DC-Switchable and Tunable Piezoelectricity in RF Thin-Film BST Capacitors

Ferroelectric materials such as (Ba_x Sr_1-x) TiO₃ (BST) exhibit a non-zero piezoelectric coefficient under a DC field. The piezoelectric coefficient increases from 0 as the applied DC bias increases from 0V. This gives rise to electrostrictive resonance behaviour in capacitors fabricated with these materials. This paper presents the results of high frequency measurements and simulations of induced piezoelectricity for multilayer BST thin film structures under a 10V DC bias. The Mason model and transmission line theory is used as the basis of the simulation and our work extends it to include the effects of other layers in the passivated capacitor device.

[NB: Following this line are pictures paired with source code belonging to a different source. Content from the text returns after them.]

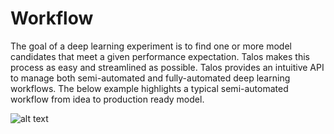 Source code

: # Workflow

The goal of a deep learning experiment is to find one or more model candidates that meet a given performance expectation. Talos makes this process as easy and streamlined as possible. Talos provides an intuitive API to manage both semi-automated and fully-automated deep learning workflows. The below example highlights a typical semi-automated workflow from idea to production ready model.

![alt text](_media/talos_deep_learning_workflow.png")
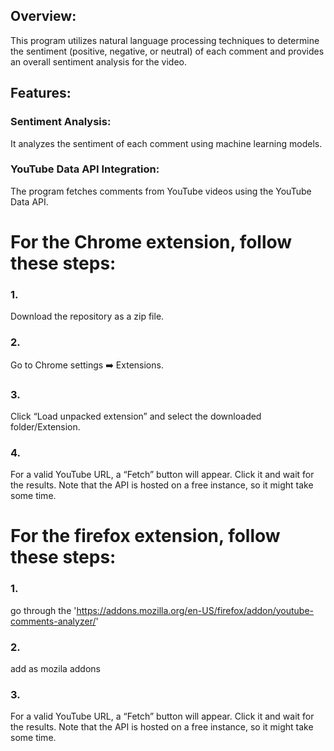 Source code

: ## Overview: 
This program utilizes natural language processing techniques to determine the sentiment (positive, negative, or neutral) of each comment and provides an overall sentiment analysis for the video.
## Features:
### Sentiment Analysis: 
It analyzes the sentiment of each comment using machine learning models.
### YouTube Data API Integration: 
The program fetches comments from YouTube videos using the YouTube Data API.
# For the Chrome extension, follow these steps:
### 1.
Download the repository as a zip file.
### 2.
Go to Chrome settings ➡️ Extensions.
### 3.
Click “Load unpacked extension” and select the downloaded folder/Extension.
### 4.
For a valid YouTube URL, a “Fetch” button will appear. Click it and wait for the results. Note that the API is hosted on a free instance, so it might take some time.
# For the firefox extension, follow these steps:
### 1. 
go through the 'https://addons.mozilla.org/en-US/firefox/addon/youtube-comments-analyzer/' 
### 2. 
add as mozila addons
### 3. 
For a valid YouTube URL, a “Fetch” button will appear. Click it and wait for the results. Note that the API is hosted on a free instance, so it might take some time.
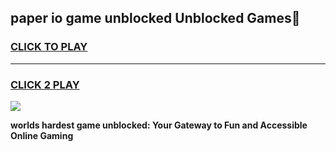 
## paper io game unblocked Unblocked Games👋
<h3>
<a href="https://premium.freeplayer.one?title=paper_io_game_unblocked&ref=16F">CLICK TO PLAY</a></h3>
<hr>

<h3>
<a href="https://premium.freeplayer.one?title=paper_io_game_unblocked&ref=16F">CLICK 2 PLAY</a>
  
</h3>

<a href="https://premium.freeplayer.one?title=paper_io_game_unblocked&ref=16F/"><img src="https://clearcache.store/games.png"></a>


**worlds hardest game unblocked: Your Gateway to Fun and Accessible Online Gaming**
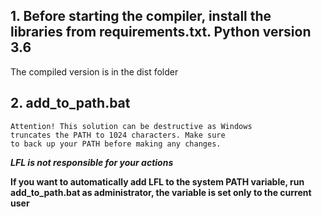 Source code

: ## 1. Before starting the compiler, install the libraries from requirements.txt. Python version 3.6

The compiled version is in the dist folder

## 2. add_to_path.bat

	Attention! This solution can be destructive as Windows 
	truncates the PATH to 1024 characters. Make sure 
	to back up your PATH before making any changes.


***LFL is not responsible for your actions***  

**If you want to automatically add LFL to the system PATH variable, run add_to_path.bat as administrator, the variable is set only to the current user**
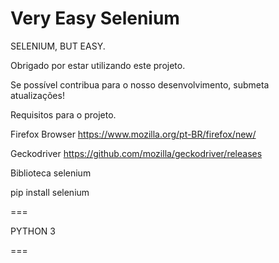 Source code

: # Very Easy Selenium
SELENIUM, BUT EASY.

Obrigado por estar utilizando este projeto.

Se possível contribua para o nosso desenvolvimento, submeta atualizações!


Requisitos para o projeto.

Firefox Browser
https://www.mozilla.org/pt-BR/firefox/new/

Geckodriver
https://github.com/mozilla/geckodriver/releases



Biblioteca selenium

pip install selenium


===

PYTHON 3

===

High-frequency capacitors with 100 nm thick (Ba_0.5Sr_0.5) TiO₃ and Pt electrodes were fabricated on polycrystalline Al₂O₃ ceramic and Si substrates with an amorphous oxide buffer layer. Correlation between measurements and simulations allowed us to evaluate the piezoelectric coefficient, its switchability and tunability as well as the contribution of the multilayer film structure to the electrostrictive resonance behaviour. The model fits very well with the measurements and can be used to adjust the resonance peaks to the desired frequencies.